Information provided ::
++++++++++

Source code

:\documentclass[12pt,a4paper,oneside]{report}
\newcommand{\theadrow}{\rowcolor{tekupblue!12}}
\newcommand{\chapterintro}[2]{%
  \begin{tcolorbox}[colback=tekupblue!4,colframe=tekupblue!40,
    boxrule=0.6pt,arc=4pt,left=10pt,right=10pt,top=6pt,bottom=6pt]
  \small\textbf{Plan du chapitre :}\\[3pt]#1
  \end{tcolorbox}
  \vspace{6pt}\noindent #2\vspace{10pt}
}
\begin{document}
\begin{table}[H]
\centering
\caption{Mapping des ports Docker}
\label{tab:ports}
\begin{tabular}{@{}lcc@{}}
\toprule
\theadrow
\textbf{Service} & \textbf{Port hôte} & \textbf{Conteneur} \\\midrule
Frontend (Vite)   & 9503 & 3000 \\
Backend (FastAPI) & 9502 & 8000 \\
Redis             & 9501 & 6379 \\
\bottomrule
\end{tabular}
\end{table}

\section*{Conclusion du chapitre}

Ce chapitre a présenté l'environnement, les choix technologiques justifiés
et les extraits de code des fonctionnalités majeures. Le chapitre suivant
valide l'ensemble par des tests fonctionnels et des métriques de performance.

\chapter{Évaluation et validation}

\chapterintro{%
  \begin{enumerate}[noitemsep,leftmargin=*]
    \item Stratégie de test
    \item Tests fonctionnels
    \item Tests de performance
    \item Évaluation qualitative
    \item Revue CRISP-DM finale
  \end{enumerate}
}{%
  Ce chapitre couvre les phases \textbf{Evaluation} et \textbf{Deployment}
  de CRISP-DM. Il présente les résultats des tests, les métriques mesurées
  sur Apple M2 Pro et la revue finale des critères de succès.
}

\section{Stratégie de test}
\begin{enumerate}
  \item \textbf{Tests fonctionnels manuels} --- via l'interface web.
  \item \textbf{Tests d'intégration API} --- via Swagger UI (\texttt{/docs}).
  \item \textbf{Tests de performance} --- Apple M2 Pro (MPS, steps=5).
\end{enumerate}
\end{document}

++++++++++

Task brief :: The lines holding the word "Stratégie" are the answer. Find them in the entries and copy them.

Task output ::
    \item Stratégie de test
\section{Stratégie de test}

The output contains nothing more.